You must test your Proxy with your web browsers as we will test your proxy using the
web browser; detailed steps are mentioned in Appendix A.
4. Features Required:
a. Multi-threaded Proxy
You should implement your proxy to handle multiple requests at the same time, so that
multiple clients can access different servers via your proxy simultaneously.
Your proxy must check the HTTP method. Only GET method must be supported. For any
other method, HTTP 400 Bad Request error message must be sent to the client.
If the requested hostname is not resolved to any IP address, then the error message (HTTP
404 Not Found error message) must be sent to the client and displayed in the browser.

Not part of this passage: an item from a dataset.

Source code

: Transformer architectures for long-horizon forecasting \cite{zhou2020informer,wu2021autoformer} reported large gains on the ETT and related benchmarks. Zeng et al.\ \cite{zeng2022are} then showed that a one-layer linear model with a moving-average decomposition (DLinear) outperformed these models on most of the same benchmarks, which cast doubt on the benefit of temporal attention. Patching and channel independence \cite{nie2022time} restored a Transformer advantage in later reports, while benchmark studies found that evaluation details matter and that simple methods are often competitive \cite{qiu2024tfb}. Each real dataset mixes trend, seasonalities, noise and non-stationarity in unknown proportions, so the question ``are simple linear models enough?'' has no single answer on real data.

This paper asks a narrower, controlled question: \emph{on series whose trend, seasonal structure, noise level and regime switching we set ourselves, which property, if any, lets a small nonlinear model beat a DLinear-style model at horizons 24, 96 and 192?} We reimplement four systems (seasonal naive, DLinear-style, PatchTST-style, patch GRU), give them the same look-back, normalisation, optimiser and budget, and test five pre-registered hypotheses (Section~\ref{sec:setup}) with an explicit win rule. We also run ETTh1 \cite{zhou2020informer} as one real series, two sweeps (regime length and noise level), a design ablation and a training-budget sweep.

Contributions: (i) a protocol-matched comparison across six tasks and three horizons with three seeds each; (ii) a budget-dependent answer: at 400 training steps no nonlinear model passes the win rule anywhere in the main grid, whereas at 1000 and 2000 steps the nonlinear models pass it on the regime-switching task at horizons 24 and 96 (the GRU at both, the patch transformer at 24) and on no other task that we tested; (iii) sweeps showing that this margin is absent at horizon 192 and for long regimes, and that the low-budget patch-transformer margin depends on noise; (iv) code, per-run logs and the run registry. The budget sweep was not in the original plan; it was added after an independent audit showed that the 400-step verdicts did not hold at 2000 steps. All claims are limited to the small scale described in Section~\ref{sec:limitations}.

You can do this right after your gethostbyname() call as this will return the IP address of
only the valid hostnames.

b. Caching
Caching is one of the most common performance enhancements that web proxies
implement. Caching takes advantage of the fact that most pages on the web don’t change
that often, and that any page that you visit once you (or someone else using the same
proxy) are likely to visit again. A caching proxy server saves a copy of the files that it
retrieves from remote servers. When another request comes in for the same resource, it
returns the saved (or cached) copy instead of creating a new connection to a remote
server. This can create more significant savings in the case of a more distant server or a
remote server that is overloaded (it can also help reduce the load on heavily loaded
servers).
Caching introduces a few new complexities as well. First of all, a great deal of web content
is dynamically generated, and as such shouldn’t really be cached. Second, we need to
decide how long to keep pages in our cache. If the timeout is set too short, we negate the
most of advantages of having a caching proxy. If the timeout is set too long, the client
may end up looking at pages that are outdated or irrelevant.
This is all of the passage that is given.